Cutting a full-book TTS render down to one CLI
I have a habit of writing things — long-form, novel-shaped things — and then not being able to listen to them on a walk. The commercial-quality audiobook pipelines are gated behind narrators and contracts. I wanted local, fast, free, and good enough that my ears wouldn't bleed on a fourteen-chapter manuscript.
What was happening
The state of local neural TTS is genuinely good now. Kokoro produces narration that's a little flat compared to a human but miles better than the robotic SAPI voices I grew up with. The problem isn't quality, it's the pipeline glue.
Out of the box, neural TTS gives you "synthesize this paragraph" or maybe "synthesize this chapter." You still need to:
- split a manuscript into chapters
- decide on a voice
- run synthesis per chapter
- concatenate the chapter WAVs into a stable order
- transcode to MP3 with sensible bitrate for spoken-word
- wrap into M4B with chapter markers
- and ideally watch a progress bar so you know whether the next three hours are going to be productive or wasted
That was a directory full of half-broken scripts before I made it one CLI.
What I found
Three things matter for a usable render pipeline:
-
Predictable chunking. You don't want to feed the model a whole chapter at once — it'll OOM on a long one and you have to start over. Chunk on natural boundaries (paragraphs, then sentences) up to a token budget per chunk. Within a chapter the chunks concatenate cleanly because they share a voice and seed.
-
Resumable per-chunk state. Every chunk gets a stable hash based on its text + voice + seed. If the WAV for that hash already exists in the cache directory, skip it. So a crash in chapter 12 doesn't cost you chapters 1-11 again.
-
Real-time progress against a clear denominator. "Chunk N of M, audio rendered: H:MM:SS, render time: H:MM:SS, realtime factor: X.X" is enough information to know if the run is healthy. My target is ~3.5x realtime on the Mac mini — anything under 2x means something thermal-throttled.
The fix
The chapter-level orchestrator is the part that turned a pile of scripts into a tool. Stripped-down version:
def render_chapter(chapter_path: Path, voice: str, out_dir: Path):
text = chapter_path.read_text()
chunks = chunk_paragraphs(text, max_tokens=420)
cache = out_dir / "cache" / chapter_path.stem
cache.mkdir(parents=True, exist_ok=True)
wavs = []
started = time.monotonic()
total_audio_s = 0.0
for i, chunk in enumerate(chunks, start=1):
h = sha256(f"{voice}|{chunk}".encode()).hexdigest()[:16]

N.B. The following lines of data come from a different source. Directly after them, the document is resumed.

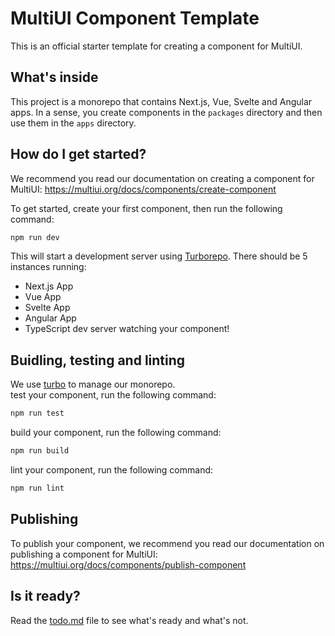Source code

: # MultiUI Component Template

This is an official starter template for creating a component for MultiUI.

## What's inside

This project is a monorepo that contains Next.js, Vue, Svelte and Angular apps.
In a sense, you create components in the `packages` directory and then use them in the `apps` directory.

## How do I get started?

We recommend you read our documentation on creating a component for MultiUI:
https://multiui.org/docs/components/create-component

To get started, create your first component, then run the following command:

```sh
npm run dev
```

This will start a development server using [Turborepo](https://turbo.build/repo).
There should be 5 instances running:

- Next.js App
- Vue App
- Svelte App
- Angular App
- TypeScript dev server watching your component!

## Buidling, testing and linting

We use [turbo](https://turbo.build/repo) to manage our monorepo.
<br />
test your component, run the following command:

```sh
npm run test
```

build your component, run the following command:

```sh
npm run build
```

lint your component, run the following command:

```sh
npm run lint
```

## Publishing

To publish your component, we recommend you read our documentation on publishing a component for MultiUI:
https://multiui.org/docs/components/publish-component

## Is it ready?

Read the [todo.md](TODO.md) file to see what's ready and what's not.
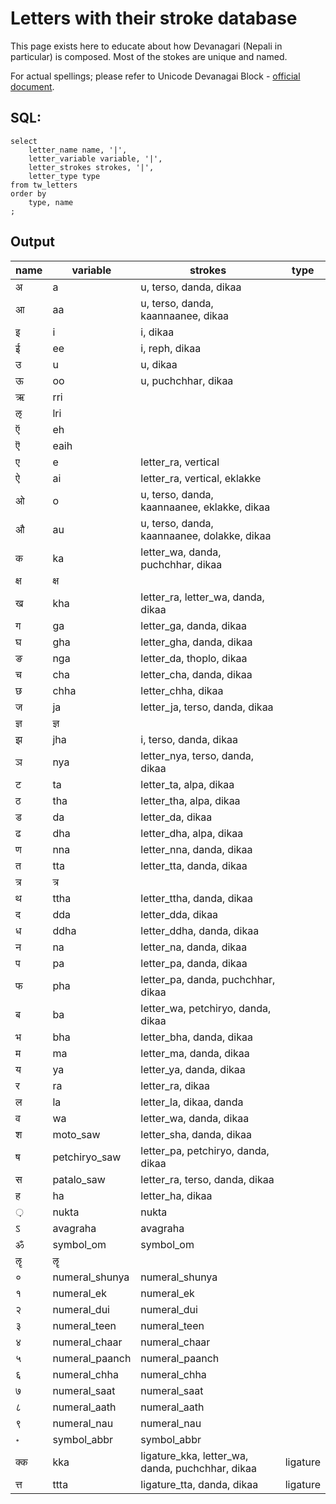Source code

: # Letters with their stroke database

This page exists here to educate about how Devanagari (Nepali in particular) is composed.
Most of the stokes are unique and named.

For actual spellings; please refer to Unicode Devanagai Block - [official document](https://www.unicode.org/charts/PDF/U0900.pdf).

## SQL:

```
select
	letter_name name, '|',
	letter_variable variable, '|',
	letter_strokes strokes, '|',
	letter_type type
from tw_letters
order by
	type, name
;
```

## Output
name	|	variable	|	strokes	|	type
------|-----------|---------|------------------------
अ	|	a	|	u, terso, danda, dikaa	|	
आ	|	aa	|	u, terso, danda, kaannaanee, dikaa	|	
इ	|	i	|	i, dikaa	|	
ई	|	ee	|	i, reph, dikaa	|	
उ	|	u	|	u, dikaa	|	
ऊ	|	oo	|	u, puchchhar, dikaa	|	
ऋ	|	rri	|		|	
ऌ	|	lri	|		|	
ऍ	|	eh	|		|	
ऎ	|	eaih	|		|	
ए	|	e	|	letter_ra, vertical	|	
ऐ	|	ai	|	letter_ra, vertical, eklakke	|	
ओ	|	o	|	u, terso, danda, kaannaanee, eklakke, dikaa	|	
औ	|	au	|	u, terso, danda, kaannaanee, dolakke, dikaa	|	
क	|	ka	|	letter_wa, danda, puchchhar, dikaa	|	
क्ष	|	क्ष	|		|	
ख	|	kha	|	letter_ra, letter_wa, danda, dikaa	|	
ग	|	ga	|	letter_ga, danda, dikaa	|	
घ	|	gha	|	letter_gha, danda, dikaa	|	
ङ	|	nga	|	letter_da, thoplo, dikaa	|	
च	|	cha	|	letter_cha, danda, dikaa	|	
छ	|	chha	|	letter_chha, dikaa	|	
ज	|	ja	|	letter_ja, terso, danda, dikaa	|	
ज्ञ	|	ज्ञ	|		|	
झ	|	jha	|	i, terso, danda, dikaa	|	
ञ	|	nya	|	letter_nya, terso, danda, dikaa	|	
ट	|	ta	|	letter_ta, alpa, dikaa	|	
ठ	|	tha	|	letter_tha, alpa, dikaa	|	
ड	|	da	|	letter_da, dikaa	|	
ढ	|	dha	|	letter_dha, alpa, dikaa	|	
ण	|	nna	|	letter_nna, danda, dikaa	|	
त	|	tta	|	letter_tta, danda, dikaa	|	
त्र	|	त्र	|		|	
थ	|	ttha	|	letter_ttha, danda, dikaa	|	
द	|	dda	|	letter_dda, dikaa	|	
ध	|	ddha	|	letter_ddha, danda, dikaa	|	
न	|	na	|	letter_na, danda, dikaa	|	
प	|	pa	|	letter_pa, danda, dikaa	|	
फ	|	pha	|	letter_pa, danda, puchchhar, dikaa	|	
ब	|	ba	|	letter_wa, petchiryo, danda, dikaa	|	
भ	|	bha	|	letter_bha, danda, dikaa	|	
म	|	ma	|	letter_ma, danda, dikaa	|	
य	|	ya	|	letter_ya, danda, dikaa	|	
र	|	ra	|	letter_ra, dikaa	|	
ल	|	la	|	letter_la, dikaa, danda	|	
व	|	wa	|	letter_wa, danda, dikaa	|	
श	|	moto_saw	|	letter_sha, danda, dikaa	|	
ष	|	petchiryo_saw	|	letter_pa, petchiryo, danda, dikaa	|	
स	|	patalo_saw	|	letter_ra, terso, danda, dikaa	|	
ह	|	ha	|	letter_ha, dikaa	|	
़	|	nukta	|	nukta	|	
ऽ	|	avagraha	|	avagraha	|	
ॐ	|	symbol_om	|	symbol_om	|	
ॡ	|	ॡ	|		|	
०	|	numeral_shunya	|	numeral_shunya	|	
१	|	numeral_ek	|	numeral_ek	|	
२	|	numeral_dui	|	numeral_dui	|	
३	|	numeral_teen	|	numeral_teen	|	
४	|	numeral_chaar	|	numeral_chaar	|	
५	|	numeral_paanch	|	numeral_paanch	|	
६	|	numeral_chha	|	numeral_chha	|	
७	|	numeral_saat	|	numeral_saat	|	
८	|	numeral_aath	|	numeral_aath	|	
९	|	numeral_nau	|	numeral_nau	|	
॰	|	symbol_abbr	|	symbol_abbr	|	
क्क	|	kka	|	ligature_kka, letter_wa, danda, puchchhar, dikaa	|	ligature
त्त	|	ttta	|	ligature_tta, danda, dikaa	|	ligature
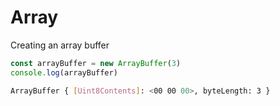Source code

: # Array

Creating an array buffer

```ts
const arrayBuffer = new ArrayBuffer(3)
console.log(arrayBuffer)
```

```bash
ArrayBuffer { [Uint8Contents]: <00 00 00>, byteLength: 3 }
```
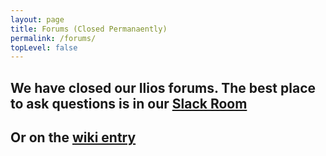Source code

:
 ```yaml
---
layout: page
title: Forums (Closed Permanaently)
permalink: /forums/
topLevel: false
---
```

<!-- markdownlint-disable MD033 -->

## We have closed our Ilios forums.  The best place to ask questions is in our [Slack Room](https://team-ilios.slack.com/)

## Or on the [wiki entry](https://github.com/ilios/ilios/wiki)
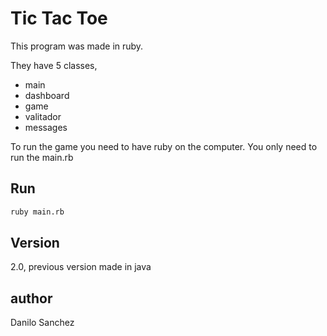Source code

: Tic Tac Toe
=========

This program was made in ruby.

They have 5 classes,

 - main
 - dashboard
 - game
 - valitador
 - messages

To run the game you need to have ruby on the computer. You only need to run the main.rb

Run
--------------

```sh
ruby main.rb
```

Version
----

2.0, previous version made in java

author
----

Danilo Sanchez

wav = cache / f"{i:04d}-{h}.wav"
if not wav.exists():
synthesize(chunk, voice=voice, out=wav)
audio_s = wav_duration(wav)
total_audio_s += audio_s
wavs.append(wav)
elapsed = time.monotonic() - started
rtf = (total_audio_s / elapsed) if elapsed else 0
print(
f" chunk {i}/{len(chunks)}: "
f"audio={fmt_secs(total_audio_s)} "
f"render={fmt_secs(elapsed)} "
f"rtf={rtf:.1f}x"
)
concat_wav = out_dir / f"{chapter_path.stem}.wav"
ffmpeg_concat(wavs, concat_wav)
mp3 = out_dir / f"{chapter_path.stem}.mp3"
ffmpeg_to_mp3(concat_wav, mp3, bitrate="64k", channels=1)
return mp3
The book-level driver iterates chapters in order, then packages
them into a single M4B with chapter markers from ffmetadata:
def build_m4b(mp3s: list[Path], book_meta: dict, out_path: Path):
metadata = render_ffmetadata(mp3s, book_meta)
cmd = [
"ffmpeg", "-y",
"-i", concat_list_file(mp3s),
"-i", metadata,
"-map_metadata", "1",
"-codec:a", "aac", "-b:a", "64k",
"-movflags", "+faststart",
str(out_path),
]
subprocess.run(cmd, check=True)
64 kbps mono is the right starting bitrate for narration. 32 kbps sounds tinny on most earbuds; 96+ is wasted on speech. Stereo is similarly wasted — narration is one voice in one mono channel, making it stereo just doubles the file size.
What I'd do differently
The first version tried to be clever about parallelizing chunk synthesis across CPU cores. It didn't help much — the model is already saturating the GPU on the Mac mini, and multi-process synthesis just made the progress output unreadable. Single- threaded with good progress logging beat parallel-with-no- visibility on every dimension I cared about, including total wall time.
The other lesson, which I keep relearning across projects: any multi-hour batch job should print enough state that you can tell from across the room whether it's healthy. "rtf=3.5x" is more useful than a spinner because three weeks from now I'll remember what 3.5x means and I won't remember what spinner-state 4 means.